Reliable and repeatable practices remain in flux with new processes, procedures and practices constantly being introduced. These situations can in and among themselves be the competitive advantage. Rapidly prototyping, developing and introducing new products that are in turn available to a global audience of billions can take place in the span of minutes.
These new spaces of possibilities present reconfigured and all-together different situations than those experienced during previous industrial revolutions. From the constitution of a business to the sales process to the production of new offers, products, services and business models – business concerns take on new meaning. For instance, the sales process – once a high-touch exercise – has moved onto the internet leaving sales professionals redesigning how this new tool, never before used by humans in this capacity, is utilized.

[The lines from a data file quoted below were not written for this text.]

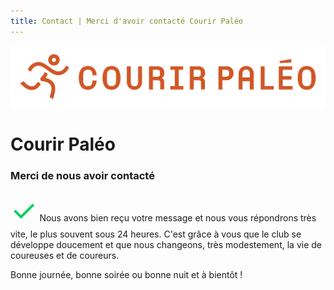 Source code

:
 ```yaml
---
title: Contact | Merci d'avoir contacté Courir Paléo
---
```

![Courir Paleo](/assets/images/Logo-Courir-Paleo-long-blanc-1200px.png)
# Courir Paléo

### Merci de nous avoir contacté

<font size="300%" color="#06CF60">&check;</font>
Nous avons bien reçu votre message et nous vous répondrons très vite, le plus souvent sous 24&nbsp;heures. C'est grâce à vous que le club se développe doucement et que nous changeons, très modestement, la vie de coureuses et de coureurs.

Bonne journée, bonne soirée ou bonne nuit et à bientôt&nbsp;! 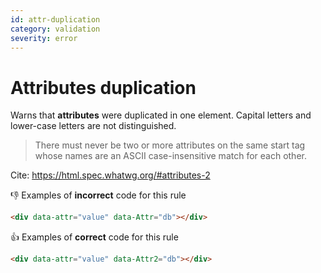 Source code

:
 ```yaml
---
id: attr-duplication
category: validation
severity: error
---
```


# Attributes duplication

Warns that **attributes** were duplicated in one element. Capital letters and lower-case letters are not distinguished.

> There must never be two or more attributes on the same start tag whose names are an ASCII case-insensitive match for each other.

Cite: https://html.spec.whatwg.org/#attributes-2

👎 Examples of **incorrect** code for this rule

```html
<div data-attr="value" data-Attr="db"></div>
```

👍 Examples of **correct** code for this rule

```html
<div data-attr="value" data-Attr2="db"></div>
```
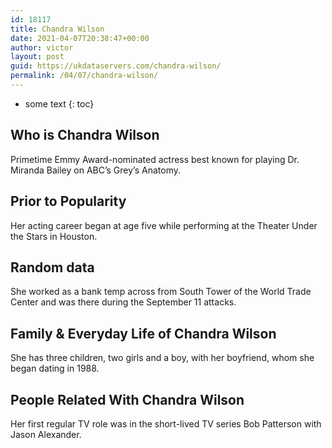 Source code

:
 ```yaml
---
id: 18117
title: Chandra Wilson
date: 2021-04-07T20:38:47+00:00
author: victor
layout: post
guid: https://ukdataservers.com/chandra-wilson/
permalink: /04/07/chandra-wilson/
---
```


* some text
{: toc}


## Who is Chandra Wilson



Primetime Emmy Award-nominated actress best known for playing Dr. Miranda Bailey on ABC&#8217;s Grey&#8217;s Anatomy.

                
                
                
## Prior to Popularity



Her acting career began at age five while performing at the Theater Under the Stars in Houston.

                
                
                
## Random data



She worked as a bank temp across from South Tower of the World Trade Center and was there during the September 11 attacks.

                
                
                
## Family & Everyday Life of Chandra Wilson



She has three children, two girls and a boy, with her boyfriend, whom she began dating in 1988.

                
                
                
## People Related With Chandra Wilson



Her first regular TV role was in the short-lived TV series Bob Patterson with Jason Alexander.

Finding superior help in an environment of global competitors that’s high paced and largely driven by knowledge and computers becomes challenging. How do you assess help when operating in an entirely reconfigured and new marketplace? Who do you trust and how do you trust them?
Peer connectivity becomes an increasingly valuable resource in this environment. Learning, designing and collaborating with others who find themselves in similar situations – competing, taking care of business concerns, leading, selling – becomes one of the most cost effective, efficient and competitive strategies to employ. The peer-to-peer collaboration model opens new possibilities to assess the marketplace, design offers and build identities that employees and investors trust.

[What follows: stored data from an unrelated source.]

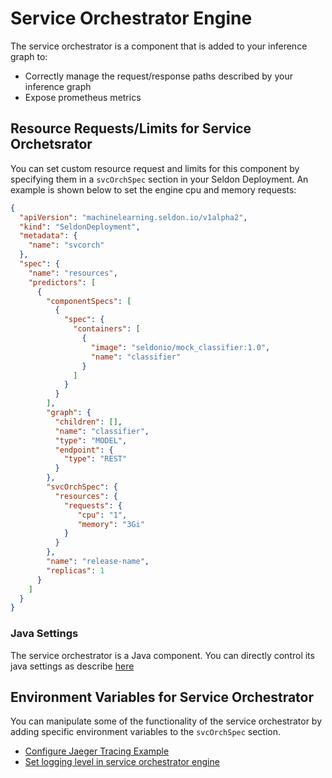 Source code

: # Service Orchestrator Engine

The service orchestrator is a component that is added to your inference graph to:

 * Correctly manage the request/response paths described by your inference graph
 * Expose prometheus metrics


## Resource Requests/Limits for Service Orchetsrator

You can set custom resource request and limits for this component by specifying them in a `svcOrchSpec` section in your Seldon Deployment. An example is shown below to set the engine cpu and memory requests:

```JSON
{
  "apiVersion": "machinelearning.seldon.io/v1alpha2",
  "kind": "SeldonDeployment",
  "metadata": {
    "name": "svcorch"
  },
  "spec": {
    "name": "resources",
    "predictors": [
      {
        "componentSpecs": [
          {
            "spec": {
              "containers": [
                {
                  "image": "seldonio/mock_classifier:1.0",
                  "name": "classifier"
                }
              ]
            }
          }
        ],
        "graph": {
          "children": [],
          "name": "classifier",
          "type": "MODEL",
          "endpoint": {
            "type": "REST"
          }
        },
        "svcOrchSpec": {
          "resources": {
            "requests": {
               "cpu": "1",
               "memory": "3Gi"
            }
          }
        },
        "name": "release-name",
        "replicas": 1
      }
    ]
  }
}

```

### Java Settings

The service orchestrator is a Java component. You can directly control its java settings as describe [here](../graph/annotations.html#service-orchestrator)

## Environment Variables for Service Orchestrator

You can manipulate some of the functionality of the service orchestrator by adding specific environment variables to the `svcOrchSpec` section.

 * [Configure Jaeger Tracing Example](../graph/distributed-tracing.html)
 * [Set logging level in service orchestrator engine](../analytics/log_level.html#setting-log-level-in-the-seldon-engine) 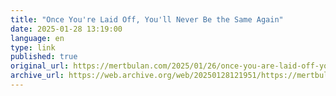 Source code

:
 ```yaml
--- 
title: "Once You're Laid Off, You'll Never Be the Same Again"
date: 2025-01-28 13:19:00
language: en
type: link
published: true
original_url: https://mertbulan.com/2025/01/26/once-you-are-laid-off-you-will-never-be-the-same-again/
archive_url: https://web.archive.org/web/20250128121951/https://mertbulan.com/2025/01/26/once-you-are-laid-off-you-will-never-be-the-same-again/
---
```

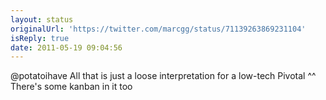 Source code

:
 ```yaml
---
layout: status
originalUrl: 'https://twitter.com/marcgg/status/71139263869231104'
isReply: true
date: 2011-05-19 09:04:56
---
```


@potatoihave All that is just a loose interpretation for a low-tech Pivotal ^^ There's some kanban in it too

The value of peer-to-peer collaborations is in their inherent ability to provide real-time feedback from current situations. The textbooks haven’t been written yet for the Industries of the Future and as such there’s no playbook to use. Imagine being the CEO of a leading company utilizing new technology and one or more of the systems to run the business – such as marketing or human resources or accounting – uses outdated practices. This will quickly turn into a threat. Collaborating with senior leaders tackling similar challenges could uncover this threat and turn it into an opportunity with real competitive advantage.

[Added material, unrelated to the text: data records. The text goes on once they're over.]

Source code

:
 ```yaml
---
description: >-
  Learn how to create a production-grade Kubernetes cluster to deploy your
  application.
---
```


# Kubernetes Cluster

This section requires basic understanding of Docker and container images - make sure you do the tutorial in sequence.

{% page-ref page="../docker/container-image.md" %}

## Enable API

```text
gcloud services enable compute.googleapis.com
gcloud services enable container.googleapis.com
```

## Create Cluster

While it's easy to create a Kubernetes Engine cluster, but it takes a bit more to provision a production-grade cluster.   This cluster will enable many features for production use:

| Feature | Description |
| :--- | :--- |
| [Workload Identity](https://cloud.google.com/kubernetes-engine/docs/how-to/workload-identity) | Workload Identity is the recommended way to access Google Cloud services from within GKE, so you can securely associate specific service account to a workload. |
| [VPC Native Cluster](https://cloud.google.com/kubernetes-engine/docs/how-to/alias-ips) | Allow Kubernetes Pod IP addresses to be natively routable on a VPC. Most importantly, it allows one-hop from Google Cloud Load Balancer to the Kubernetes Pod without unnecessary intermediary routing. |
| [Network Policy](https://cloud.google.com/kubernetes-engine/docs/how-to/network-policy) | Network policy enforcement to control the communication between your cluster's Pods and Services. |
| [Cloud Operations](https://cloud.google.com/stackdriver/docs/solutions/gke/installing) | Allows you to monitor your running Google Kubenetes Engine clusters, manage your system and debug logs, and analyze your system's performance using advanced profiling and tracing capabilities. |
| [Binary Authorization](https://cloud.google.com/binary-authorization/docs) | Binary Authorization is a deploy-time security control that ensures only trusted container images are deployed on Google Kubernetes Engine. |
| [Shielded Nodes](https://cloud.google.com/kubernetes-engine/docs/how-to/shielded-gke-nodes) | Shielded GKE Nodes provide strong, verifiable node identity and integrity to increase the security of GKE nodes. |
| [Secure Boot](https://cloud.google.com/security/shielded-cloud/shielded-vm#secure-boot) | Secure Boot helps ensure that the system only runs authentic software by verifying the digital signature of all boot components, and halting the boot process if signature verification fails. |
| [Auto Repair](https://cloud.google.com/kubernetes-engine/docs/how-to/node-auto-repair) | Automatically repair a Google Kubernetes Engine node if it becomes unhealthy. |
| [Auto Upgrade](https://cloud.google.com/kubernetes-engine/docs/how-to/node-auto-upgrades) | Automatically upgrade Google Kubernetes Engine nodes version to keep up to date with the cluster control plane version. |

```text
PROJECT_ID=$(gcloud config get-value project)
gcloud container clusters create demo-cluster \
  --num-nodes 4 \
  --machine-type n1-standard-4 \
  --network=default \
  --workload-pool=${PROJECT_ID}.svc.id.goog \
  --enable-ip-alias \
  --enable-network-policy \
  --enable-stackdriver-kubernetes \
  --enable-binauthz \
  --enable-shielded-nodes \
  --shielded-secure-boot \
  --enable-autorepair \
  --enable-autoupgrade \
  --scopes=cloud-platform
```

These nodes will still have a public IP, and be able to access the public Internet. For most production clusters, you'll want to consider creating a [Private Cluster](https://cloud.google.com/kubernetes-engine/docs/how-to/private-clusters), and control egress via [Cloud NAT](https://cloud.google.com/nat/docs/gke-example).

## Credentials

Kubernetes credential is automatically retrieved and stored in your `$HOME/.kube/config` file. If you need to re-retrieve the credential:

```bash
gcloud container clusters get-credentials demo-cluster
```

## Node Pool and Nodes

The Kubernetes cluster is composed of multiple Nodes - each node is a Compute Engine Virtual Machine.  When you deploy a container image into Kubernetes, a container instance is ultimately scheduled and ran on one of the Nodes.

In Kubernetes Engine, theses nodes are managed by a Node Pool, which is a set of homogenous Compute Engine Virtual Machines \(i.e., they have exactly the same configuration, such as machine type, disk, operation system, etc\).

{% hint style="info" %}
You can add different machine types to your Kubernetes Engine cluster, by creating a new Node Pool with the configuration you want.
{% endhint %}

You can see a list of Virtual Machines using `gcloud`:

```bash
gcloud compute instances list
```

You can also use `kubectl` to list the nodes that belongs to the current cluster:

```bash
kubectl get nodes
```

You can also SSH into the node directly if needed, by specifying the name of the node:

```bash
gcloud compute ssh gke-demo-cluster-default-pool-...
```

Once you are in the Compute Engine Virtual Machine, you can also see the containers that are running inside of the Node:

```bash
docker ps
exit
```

As new practices and processes are implemented the opportunity opens to remain in collaboration with peers to constantly improve. Facilitated collaboration opens new possibilities to move quickly, remain competitive and fulfill ambitions in the top of the marketplace. This would include sharing best practices, exploring joint ventures, gaining access to valuable resources and solving those big challenges that so often prevent business objectives from being fulfilled.
During the Third Industrial Revolution (IR3), working alone and being determined in a secure job for the majority of ones’ career was the norm. With new technologies and business being built on the foundation of a global internet, those career concerns have been reconfigured. In the Fourth Industrial Revolution (IR4) which we find ourselves in the midst of today, business concerns such as sales, finance and marketing still exist yet the practices used to take care of them have changed, in some cases radically. New configurations and collaborations are required to survive, be free and live a good life.